-- Recorded information --
★ ★ ★ ★ ★

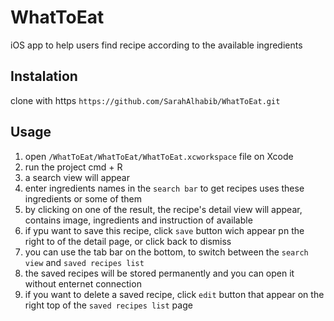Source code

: # WhatToEat
iOS app to help users find recipe according to the available ingredients

## Instalation
clone with https
`https://github.com/SarahAlhabib/WhatToEat.git`

## Usage
1. open `/WhatToEat/WhatToEat/WhatToEat.xcworkspace` file on Xcode  
2. run the project cmd + R  
3. a search view will appear
4. enter ingredients names in the `search bar` to get recipes uses these ingredients or some of them
5. by clicking on one of the result, the recipe's detail view will appear, contains image, ingredients and instruction of available
6. if ypu want to save this recipe, click `save` button wich appear pn the right to of the detail page, or click back to dismiss
7. you can use the tab bar on the bottom, to switch between the `search view` and `saved recipes list`
8. the saved recipes will be stored permanently and you can open it without enternet connection
9. if you want to delete a saved recipe, click `edit` button that appear on the right top of the `saved recipes list` page

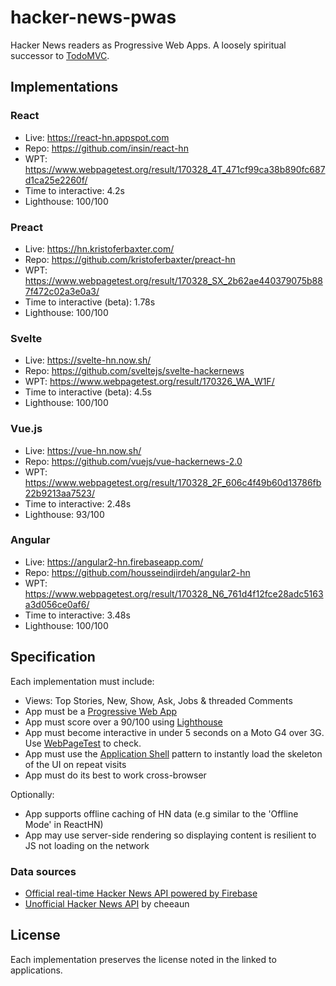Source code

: # hacker-news-pwas
Hacker News readers as Progressive Web Apps. A loosely spiritual successor to [TodoMVC](https://github.com/tastejs/todomvc).

## Implementations

### React

* Live: https://react-hn.appspot.com
* Repo: https://github.com/insin/react-hn
* WPT: https://www.webpagetest.org/result/170328_4T_471cf99ca38b890fc687d1ca25e2260f/
* Time to interactive: 4.2s
* Lighthouse: 100/100

### Preact

* Live: https://hn.kristoferbaxter.com/
* Repo: https://github.com/kristoferbaxter/preact-hn
* WPT: https://www.webpagetest.org/result/170328_SX_2b62ae440379075b887f472c02a3e0a3/
* Time to interactive (beta): 1.78s
* Lighthouse: 100/100

### Svelte

* Live: https://svelte-hn.now.sh/
* Repo: https://github.com/sveltejs/svelte-hackernews
* WPT: https://www.webpagetest.org/result/170326_WA_W1F/
* Time to interactive (beta): 4.5s
* Lighthouse: 100/100

### Vue.js

* Live: https://vue-hn.now.sh/
* Repo: https://github.com/vuejs/vue-hackernews-2.0
* WPT: https://www.webpagetest.org/result/170328_2F_606c4f49b60d13786fb22b9213aa7523/
* Time to interactive: 2.48s
* Lighthouse: 93/100

### Angular

* Live: https://angular2-hn.firebaseapp.com/
* Repo: https://github.com/housseindjirdeh/angular2-hn
* WPT: https://www.webpagetest.org/result/170328_N6_761d4f12fce28adc5163a3d056ce0af6/
* Time to interactive: 3.48s
* Lighthouse: 100/100

## Specification

Each implementation must include:

* Views: Top Stories, New, Show, Ask, Jobs & threaded Comments
* App must be a [Progressive Web App](g.co/ProgressiveWebApps)
* App must score over a 90/100 using [Lighthouse](https://github.com/GoogleChrome/lighthouse)
* App must become interactive in under 5 seconds on a Moto G4 over 3G. Use [WebPageTest](https://www.webpagetest.org/easy) to check.
* App must use the [Application Shell](https://developers.google.com/web/fundamentals/architecture/app-shell) pattern to instantly load the skeleton of the UI on repeat visits
* App must do its best to work cross-browser 

Optionally:

* App supports offline caching of HN data (e.g similar to the 'Offline Mode' in ReactHN)
* App may use server-side rendering so displaying content is resilient to JS not loading on the network

### Data sources

* [Official real-time Hacker News API powered by Firebase](https://github.com/HackerNews/API)
* [Unofficial Hacker News API](https://github.com/cheeaun/node-hnapi) by cheeaun

## License

Each implementation preserves the license noted in the linked to applications.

★ ★ ★ ★ ★

-- Problem --
What's needed here is an exact repeat of all the records above, pictures excluded.

-- Result --
Source code

: # WhatToEat
iOS app to help users find recipe according to the available ingredients

## Instalation
clone with https
`https://github.com/SarahAlhabib/WhatToEat.git`

## Usage
1. open `/WhatToEat/WhatToEat/WhatToEat.xcworkspace` file on Xcode  
2. run the project cmd + R  
3. a search view will appear
4. enter ingredients names in the `search bar` to get recipes uses these ingredients or some of them
5. by clicking on one of the result, the recipe's detail view will appear, contains image, ingredients and instruction of available
6. if ypu want to save this recipe, click `save` button wich appear pn the right to of the detail page, or click back to dismiss
7. you can use the tab bar on the bottom, to switch between the `search view` and `saved recipes list`
8. the saved recipes will be stored permanently and you can open it without enternet connection
9. if you want to delete a saved recipe, click `edit` button that appear on the right top of the `saved recipes list` page

Source code

: # hacker-news-pwas
Hacker News readers as Progressive Web Apps. A loosely spiritual successor to [TodoMVC](https://github.com/tastejs/todomvc).

## Implementations

### React

* Live: https://react-hn.appspot.com
* Repo: https://github.com/insin/react-hn
* WPT: https://www.webpagetest.org/result/170328_4T_471cf99ca38b890fc687d1ca25e2260f/
* Time to interactive: 4.2s
* Lighthouse: 100/100

### Preact

* Live: https://hn.kristoferbaxter.com/
* Repo: https://github.com/kristoferbaxter/preact-hn
* WPT: https://www.webpagetest.org/result/170328_SX_2b62ae440379075b887f472c02a3e0a3/
* Time to interactive (beta): 1.78s
* Lighthouse: 100/100

### Svelte

* Live: https://svelte-hn.now.sh/
* Repo: https://github.com/sveltejs/svelte-hackernews
* WPT: https://www.webpagetest.org/result/170326_WA_W1F/
* Time to interactive (beta): 4.5s
* Lighthouse: 100/100

### Vue.js

* Live: https://vue-hn.now.sh/
* Repo: https://github.com/vuejs/vue-hackernews-2.0
* WPT: https://www.webpagetest.org/result/170328_2F_606c4f49b60d13786fb22b9213aa7523/
* Time to interactive: 2.48s
* Lighthouse: 93/100

### Angular

* Live: https://angular2-hn.firebaseapp.com/
* Repo: https://github.com/housseindjirdeh/angular2-hn
* WPT: https://www.webpagetest.org/result/170328_N6_761d4f12fce28adc5163a3d056ce0af6/
* Time to interactive: 3.48s
* Lighthouse: 100/100

## Specification

Each implementation must include:

* Views: Top Stories, New, Show, Ask, Jobs & threaded Comments
* App must be a [Progressive Web App](g.co/ProgressiveWebApps)
* App must score over a 90/100 using [Lighthouse](https://github.com/GoogleChrome/lighthouse)
* App must become interactive in under 5 seconds on a Moto G4 over 3G. Use [WebPageTest](https://www.webpagetest.org/easy) to check.
* App must use the [Application Shell](https://developers.google.com/web/fundamentals/architecture/app-shell) pattern to instantly load the skeleton of the UI on repeat visits
* App must do its best to work cross-browser 

Optionally:

* App supports offline caching of HN data (e.g similar to the 'Offline Mode' in ReactHN)
* App may use server-side rendering so displaying content is resilient to JS not loading on the network

### Data sources

* [Official real-time Hacker News API powered by Firebase](https://github.com/HackerNews/API)
* [Unofficial Hacker News API](https://github.com/cheeaun/node-hnapi) by cheeaun

## License

Each implementation preserves the license noted in the linked to applications.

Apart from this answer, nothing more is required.